= James L. Bennett =

American lawyer

James Levi Bennett (April 8, 1849 – January 30, 1918) was an American lawyer from New York.

== Life ==
Bennett was born on April 8, 1849, in Durhamville, New York, the son of William H. Bennett and Elizabeth A. Thompson.

Bennett attended Oneida Academy. He graduated from Hamilton College in 1871, and received an LL.B. from there in 1872. He was also admitted to the bar that year. In 1873, he was appointed Assistant District Attorney of Onondaga County. He studied law in the law office of M. J. Shoecraft of Oneida and Irving G. Vann. In 1874, he became a member of the Oneida law firm Shoecraft, Bennett & Tuttle. In 1882, he moved to New York City, followed by Brooklyn shortly afterwards.

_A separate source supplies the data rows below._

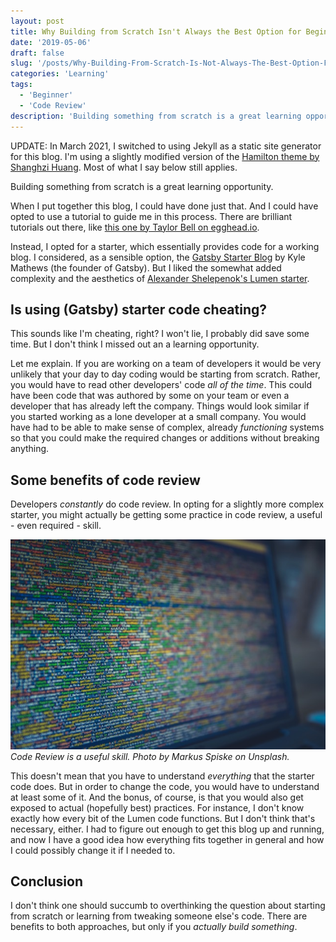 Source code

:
 ```yaml
---
layout: post
title: Why Building from Scratch Isn't Always the Best Option for Beginners
date: '2019-05-06'
draft: false
slug: '/posts/Why-Building-From-Scratch-Is-Not-Always-The-Best-Option-For-Beginners.md'
categories: 'Learning'
tags:
  - 'Beginner'
  - 'Code Review'
description: 'Building something from scratch is a great learning opportunity. When I put together this blog, I could have done just that. And I could have opted to use a tutorial to guide me in this process.'
---
```

UPDATE: In March 2021, I switched to using Jekyll as a static site generator for this blog. I'm using a slightly modified version of the [Hamilton theme by Shanghzi Huang](https://github.com/ngzhio/jekyll-theme-hamilton). Most of what I say below still applies. 

Building something from scratch is a great learning opportunity.

When I put together this blog, I could have done just that. And I could have opted to use a tutorial to guide me in this process. There are brilliant tutorials out there, like [this one by Taylor Bell on egghead.io](https://egghead.io/courses/build-a-blog-with-react-and-markdown-using-gatsby).

Instead, I opted for a starter, which essentially provides code for a working blog. I considered, as a sensible option, the [Gatsby Starter Blog](https://www.gatsbyjs.org/starters/gatsbyjs/gatsby-starter-blog/) by Kyle Mathews (the founder of Gatsby). But I liked the somewhat added complexity and the aesthetics of [Alexander Shelepenok's Lumen starter](https://www.gatsbyjs.org/starters/alxshelepenok/gatsby-starter-lumen/).

## Is using (Gatsby) starter code cheating?

This sounds like I'm cheating, right? I won't lie, I probably did save some time. But I don't think I missed out an a learning opportunity.

Let me explain. If you are working on a team of developers it would be very unlikely that your day to day coding would be starting from scratch. Rather, you would have to read other developers' code _all of the time_. This could have been code that was authored by some on your team or even a developer that has already left the company. Things would look similar if you started working as a lone developer at a small company. You would have had to be able to make sense of complex, already _functioning_ systems so that you could make the required changes or additions without breaking anything.

## Some benefits of code review

Developers _constantly_ do code review. In opting for a slightly more complex starter, you might actually be getting some practice in code review, a useful - even required - skill.

![Code Review is a useful skill. Photo by Markus Spiske on Unsplash.](/media/markus-spiske-109588-unsplash.jpg)
_Code Review is a useful skill. Photo by Markus Spiske on Unsplash._

This doesn't mean that you have to understand _everything_ that the starter code does. But in order to change the code, you would have to understand at least some of it. And the bonus, of course, is that you would also get exposed to actual (hopefully best) practices. For instance, I don't know exactly how every bit of the Lumen code functions. But I don't think that's necessary, either. I had to figure out enough to get this blog up and running, and now I have a good idea how everything fits together in general and how I could possibly change it if I needed to.

## Conclusion

I don't think one should succumb to overthinking the question about starting from scratch or learning from tweaking someone else's code. There are benefits to both approaches, but only if you _actually build something_.
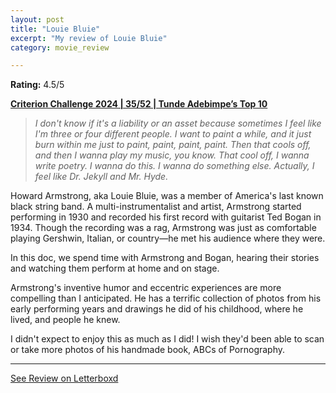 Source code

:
 ```yaml
---
layout: post
title: "Louie Bluie"
excerpt: "My review of Louie Bluie"
category: movie_review

---
```


**Rating:** 4.5/5

<b><a href="https://boxd.it/qWjuA/detail">Criterion Challenge 2024 | 35/52 | Tunde Adebimpe’s Top 10</a></b>

<blockquote><i>I don't know if it's a liability or an asset because sometimes I feel like I'm three or four different people. I want to paint a while, and it just burn within me just to paint, paint, paint, paint. Then that cools off, and then I wanna play my music, you know. That cool off, I wanna write poetry. I wanna do this. I wanna do something else. Actually, I feel like Dr. Jekyll and Mr. Hyde.</i></blockquote></i>

Howard Armstrong, aka Louie Bluie, was a member of America's last known black string band. A multi-instrumentalist and artist, Armstrong started performing in 1930 and recorded his first record with guitarist Ted Bogan in 1934. Though the recording was a rag, Armstrong was just as comfortable playing Gershwin, Italian, or country—he met his audience where they were.

In this doc, we spend time with Armstrong and Bogan, hearing their stories and watching them perform at home and on stage.

Armstrong's inventive humor and eccentric experiences are more compelling than I anticipated. He has a terrific collection of photos from his early performing years and drawings he did of his childhood, where he lived, and people he knew.

I didn't expect to enjoy this as much as I did! I wish they'd been able to scan or take more photos of his handmade book, ABCs of Pornography.

<hr>

[See Review on Letterboxd](https://boxd.it/8YQhsf)

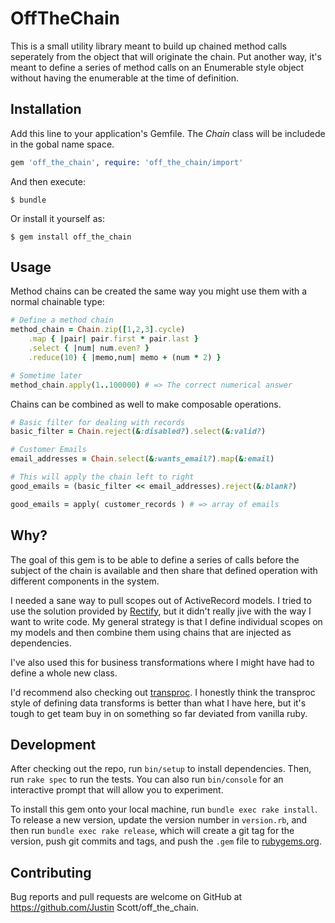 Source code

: # OffTheChain

This is a small utility library meant to build up chained method calls seperately from the object that will originate the chain. Put another way, it's meant to define a series of method calls on an Enumerable style object without having the enumerable at the time of definition.

## Installation

Add this line to your application's Gemfile. The *Chain* class will be includede in the gobal name space.

```ruby
gem 'off_the_chain', require: 'off_the_chain/import'
```

And then execute:

    $ bundle

Or install it yourself as:

    $ gem install off_the_chain

## Usage

Method chains can be created the same way you might use them with a normal chainable type:

```ruby
# Define a method chain
method_chain = Chain.zip([1,2,3].cycle)
    .map { |pair| pair.first * pair.last }
    .select { |num| num.even? }
    .reduce(10) { |memo,num| memo + (num * 2) }

# Sometime later
method_chain.apply(1..100000) # => The correct numerical answer
```

Chains can be combined as well to make composable operations.

```ruby
# Basic filter for dealing with records
basic_filter = Chain.reject(&:disabled?).select(&:valid?)

# Customer Emails
email_addresses = Chain.select(&:wants_email?).map(&:email)

# This will apply the chain left to right
good_emails = (basic_filter << email_addresses).reject(&:blank?)

good_emails = apply( customer_records ) # => array of emails
```

## Why?

The goal of this gem is to be able to define a series of calls before the subject of the chain is available and then share that defined operation with different components in the system.

I needed a sane way to pull scopes out of ActiveRecord models. I tried to use the solution provided by [Rectify](https://github.com/andypike/rectify#query-objects), but it didn't really jive with the way I want to write code. My general strategy is that I define individual scopes on my models and then combine them using chains that are injected as dependencies.

I've also used this for business transformations where I might have had to define a whole new class.

I'd recommend also checking out [transproc](https://github.com/solnic/transproc). I honestly think the transproc style of defining data transforms is better than what I have here, but it's tough to get team buy in on something so far deviated from vanilla ruby.

## Development

After checking out the repo, run `bin/setup` to install dependencies. Then, run `rake spec` to run the tests. You can also run `bin/console` for an interactive prompt that will allow you to experiment.

To install this gem onto your local machine, run `bundle exec rake install`. To release a new version, update the version number in `version.rb`, and then run `bundle exec rake release`, which will create a git tag for the version, push git commits and tags, and push the `.gem` file to [rubygems.org](https://rubygems.org).

## Contributing

Bug reports and pull requests are welcome on GitHub at https://github.com/Justin Scott/off_the_chain.

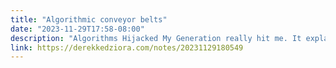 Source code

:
 ```yaml
---
title: "Algorithmic conveyor belts"
date: "2023-11-29T17:58-08:00"
description: "Algorithms Hijacked My Generation really hit me. It explains a lot of things happening in the world that I can sense, but not put together into a system, into the single term of algorithmic conveyor belt:"
link: https://derekkedziora.com/notes/20231129180549
---
```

An active member of the Democratic Party, Bennett served as chairman of several State conventions. In 1894, President Cleveland appointed him U.S. Attorney for the Eastern District of New York. After he retired from the office, he resumed his law practice. His law office was at 100 Broadway.

In 1885, Bennett married Emma M. Wilson of Frankfort. They had a son, Dwight H. He was a member of the New York County Lawyers' Association, the Union League, and Alpha Delta Phi. He was a Unitarian.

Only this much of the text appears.